Action item | Could you copy, word for word, only the lines from the one containing "## 🗄️ Data Models" through the last line of the records below, both included?

Stored items from a collection:
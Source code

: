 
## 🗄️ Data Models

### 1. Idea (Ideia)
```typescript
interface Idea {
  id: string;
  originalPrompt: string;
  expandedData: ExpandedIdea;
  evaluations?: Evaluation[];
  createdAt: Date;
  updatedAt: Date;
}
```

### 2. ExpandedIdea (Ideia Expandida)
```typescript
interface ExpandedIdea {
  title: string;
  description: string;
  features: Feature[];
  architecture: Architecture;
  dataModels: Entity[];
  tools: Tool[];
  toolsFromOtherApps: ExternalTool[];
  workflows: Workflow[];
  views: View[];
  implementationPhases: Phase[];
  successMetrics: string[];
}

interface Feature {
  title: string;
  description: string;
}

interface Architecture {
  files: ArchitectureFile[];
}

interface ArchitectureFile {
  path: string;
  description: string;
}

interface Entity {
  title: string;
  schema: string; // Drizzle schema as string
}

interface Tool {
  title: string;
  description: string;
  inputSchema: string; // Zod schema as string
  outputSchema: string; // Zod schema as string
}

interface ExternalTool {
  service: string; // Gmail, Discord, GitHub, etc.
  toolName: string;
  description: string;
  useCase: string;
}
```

Task solution |
## 🗄️ Data Models

### 1. Idea (Ideia)
```typescript
interface Idea {
  id: string;
  originalPrompt: string;
  expandedData: ExpandedIdea;
  evaluations?: Evaluation[];
  createdAt: Date;
  updatedAt: Date;
}
```

### 2. ExpandedIdea (Ideia Expandida)
```typescript
interface ExpandedIdea {
  title: string;
  description: string;
  features: Feature[];
  architecture: Architecture;
  dataModels: Entity[];
  tools: Tool[];
  toolsFromOtherApps: ExternalTool[];
  workflows: Workflow[];
  views: View[];
  implementationPhases: Phase[];
  successMetrics: string[];
}

interface Feature {
  title: string;
  description: string;
}

interface Architecture {
  files: ArchitectureFile[];
}

interface ArchitectureFile {
  path: string;
  description: string;
}

interface Entity {
  title: string;
  schema: string; // Drizzle schema as string
}

interface Tool {
  title: string;
  description: string;
  inputSchema: string; // Zod schema as string
  outputSchema: string; // Zod schema as string
}

interface ExternalTool {
  service: string; // Gmail, Discord, GitHub, etc.
  toolName: string;
  description: string;
  useCase: string;
}
```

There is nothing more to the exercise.